On 26 November 2006, the Norwegian Center for Studies of Holocaust and Religious Minorities put on permanent display a statue of Rød by the sculptor Victor Lind; Rød is depicted wearing a Nazi uniform, his arm raised in a "Sieg Heil" salute. The center also held a symposium on the issue, concluding that Jews were considered outside the collective - before, during, and after the war - to the extent that Norwegians thought the deportation somehow was an external matter.

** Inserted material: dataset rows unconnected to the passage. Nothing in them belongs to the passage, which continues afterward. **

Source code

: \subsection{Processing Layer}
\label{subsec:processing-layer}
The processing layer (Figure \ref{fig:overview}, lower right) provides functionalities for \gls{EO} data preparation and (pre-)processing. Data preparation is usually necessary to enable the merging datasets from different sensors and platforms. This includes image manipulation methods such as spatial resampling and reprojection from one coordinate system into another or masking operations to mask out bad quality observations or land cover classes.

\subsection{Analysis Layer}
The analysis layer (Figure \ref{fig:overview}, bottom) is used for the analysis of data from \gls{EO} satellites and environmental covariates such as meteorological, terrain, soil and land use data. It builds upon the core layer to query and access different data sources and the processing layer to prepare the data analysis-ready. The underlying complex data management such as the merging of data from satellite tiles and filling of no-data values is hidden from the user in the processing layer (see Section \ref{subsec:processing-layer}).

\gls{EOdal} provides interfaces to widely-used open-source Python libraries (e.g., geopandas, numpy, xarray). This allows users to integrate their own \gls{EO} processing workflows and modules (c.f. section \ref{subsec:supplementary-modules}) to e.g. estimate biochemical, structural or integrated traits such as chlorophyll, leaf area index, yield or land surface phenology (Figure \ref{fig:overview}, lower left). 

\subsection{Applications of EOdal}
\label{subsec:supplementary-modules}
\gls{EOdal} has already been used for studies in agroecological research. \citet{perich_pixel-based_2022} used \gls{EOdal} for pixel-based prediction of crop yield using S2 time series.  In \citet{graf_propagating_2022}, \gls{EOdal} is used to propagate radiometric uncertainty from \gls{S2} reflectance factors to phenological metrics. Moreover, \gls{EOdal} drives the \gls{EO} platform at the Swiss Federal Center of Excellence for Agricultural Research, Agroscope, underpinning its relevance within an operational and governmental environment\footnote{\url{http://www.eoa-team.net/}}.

Following this, a Norwegian Supreme Court justice, Georg Fr. Rieber-Mohn, published on 14 February 2007 an op-ed piece in Dagbladet where he found that the acquittal was appropriate on a strictly legal basis, because, in order for §86 - giving aid and comfort to the enemy - to apply, the totality of the defendant's actions had to be considered; and in this case the panel felt that Rød's assistance to the resistance under cover of being a police officer for the Nazis outweighed the damage he had done by deporting the Jews. This resulted in a further debate about whether Rød's assistance to the resistance, outweighed his role in the deportations, in reference to culpability according to § 86.

In late October 2008, Olav Njølstad, Jens Chr Hauge's biographer revealed that Rød had been recruited in the immediate aftermath of the war to register communists and their sympathizers. The possibility was thereby raised that Hauge or other influential Norwegians influenced the outcome of the trials against Rød, to keep him in the police force, where he could continue his surveillance.